- Born: 1957 (age 68–69) India
- Education: Madras University, Princeton University
- Awards: Shanti Swarup Bhatnagar Prize for Science and Technology
- Scientific career
- Fields: Harmonic analysis
- Workplaces: Indian Statistical Institute, Indian Institute of Science
- Doctoral advisor: Elias M. Stein

= Sundaram Thangavelu =

Indian mathematician (born 1957)

S. Thangavelu (Sundaram Thangavelu) (born 1957) is an Indian mathematician who specialised in harmonic analysis. He is a professor in the Department of Mathematics of Indian Institute of Science, Bangalore.

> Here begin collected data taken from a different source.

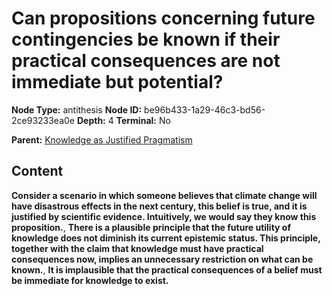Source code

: # Can propositions concerning future contingencies be known if their practical consequences are not immediate but potential?

**Node Type:** antithesis
**Node ID:** be96b433-1a29-46c3-bd56-2ce93233ea0e
**Depth:** 4
**Terminal:** No

**Parent:** [Knowledge as Justified Pragmatism](knowledge-as-justified-pragmatism-synthesis-baa3c4b3-b891-48f2-9cc9-9ff44677b6a3.md)

## Content

**Consider a scenario in which someone believes that climate change will have disastrous effects in the next century, this belief is true, and it is justified by scientific evidence. Intuitively, we would say they know this proposition.**, **There is a plausible principle that the future utility of knowledge does not diminish its current epistemic status. This principle, together with the claim that knowledge must have practical consequences now, implies an unnecessary restriction on what can be known.**, **It is implausible that the practical consequences of a belief must be immediate for knowledge to exist.**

After obtaining an MSc degree from Madras University in 1980, Thangavelu moved to Princeton University and obtained the PhD degree in 1987 from there under the supervision of Elias Stein. He returned to India and worked at Tata Institute of Fundamental Research until 1993 when he moved to Indian Statistical Institute, Bangalore. In 2005, he shifted to Indian Institute of Science and continues there as Professor in the Department of Mathematics.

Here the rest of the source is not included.